* **Activity**
Return each record verbatim, images excluded.

* **Provided entries**
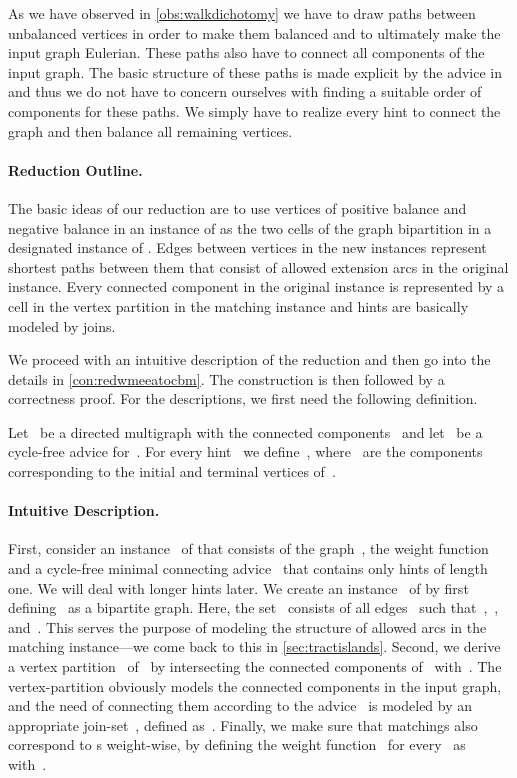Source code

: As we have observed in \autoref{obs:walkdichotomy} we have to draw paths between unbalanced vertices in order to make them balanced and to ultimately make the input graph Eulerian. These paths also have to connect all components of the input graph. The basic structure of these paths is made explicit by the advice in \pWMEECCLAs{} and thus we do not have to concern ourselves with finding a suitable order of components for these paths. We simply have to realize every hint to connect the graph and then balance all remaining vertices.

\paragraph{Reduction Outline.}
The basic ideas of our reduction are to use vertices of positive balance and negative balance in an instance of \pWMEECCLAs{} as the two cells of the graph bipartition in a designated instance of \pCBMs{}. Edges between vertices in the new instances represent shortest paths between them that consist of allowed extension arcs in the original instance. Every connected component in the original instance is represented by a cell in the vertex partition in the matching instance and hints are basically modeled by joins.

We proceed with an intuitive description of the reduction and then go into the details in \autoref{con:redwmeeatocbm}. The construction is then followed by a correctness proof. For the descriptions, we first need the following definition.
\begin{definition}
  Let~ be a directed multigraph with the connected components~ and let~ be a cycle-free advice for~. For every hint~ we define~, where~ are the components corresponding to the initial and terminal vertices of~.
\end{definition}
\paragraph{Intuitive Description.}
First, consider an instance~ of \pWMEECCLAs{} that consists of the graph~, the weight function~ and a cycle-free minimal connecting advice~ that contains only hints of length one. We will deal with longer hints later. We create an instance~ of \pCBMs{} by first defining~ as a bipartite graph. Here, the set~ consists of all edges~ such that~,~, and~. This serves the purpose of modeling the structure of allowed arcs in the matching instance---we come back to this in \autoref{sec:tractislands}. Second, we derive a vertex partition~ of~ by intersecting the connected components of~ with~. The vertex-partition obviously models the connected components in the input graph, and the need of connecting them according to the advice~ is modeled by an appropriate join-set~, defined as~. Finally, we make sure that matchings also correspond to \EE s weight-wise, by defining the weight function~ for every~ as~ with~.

* **Answer area**
Source code

: As we have observed in \autoref{obs:walkdichotomy} we have to draw paths between unbalanced vertices in order to make them balanced and to ultimately make the input graph Eulerian. These paths also have to connect all components of the input graph. The basic structure of these paths is made explicit by the advice in \pWMEECCLAs{} and thus we do not have to concern ourselves with finding a suitable order of components for these paths. We simply have to realize every hint to connect the graph and then balance all remaining vertices.

\paragraph{Reduction Outline.}
The basic ideas of our reduction are to use vertices of positive balance and negative balance in an instance of \pWMEECCLAs{} as the two cells of the graph bipartition in a designated instance of \pCBMs{}. Edges between vertices in the new instances represent shortest paths between them that consist of allowed extension arcs in the original instance. Every connected component in the original instance is represented by a cell in the vertex partition in the matching instance and hints are basically modeled by joins.

We proceed with an intuitive description of the reduction and then go into the details in \autoref{con:redwmeeatocbm}. The construction is then followed by a correctness proof. For the descriptions, we first need the following definition.
\begin{definition}
  Let~ be a directed multigraph with the connected components~ and let~ be a cycle-free advice for~. For every hint~ we define~, where~ are the components corresponding to the initial and terminal vertices of~.
\end{definition}
\paragraph{Intuitive Description.}
First, consider an instance~ of \pWMEECCLAs{} that consists of the graph~, the weight function~ and a cycle-free minimal connecting advice~ that contains only hints of length one. We will deal with longer hints later. We create an instance~ of \pCBMs{} by first defining~ as a bipartite graph. Here, the set~ consists of all edges~ such that~,~, and~. This serves the purpose of modeling the structure of allowed arcs in the matching instance---we come back to this in \autoref{sec:tractislands}. Second, we derive a vertex partition~ of~ by intersecting the connected components of~ with~. The vertex-partition obviously models the connected components in the input graph, and the need of connecting them according to the advice~ is modeled by an appropriate join-set~, defined as~. Finally, we make sure that matchings also correspond to \EE s weight-wise, by defining the weight function~ for every~ as~ with~.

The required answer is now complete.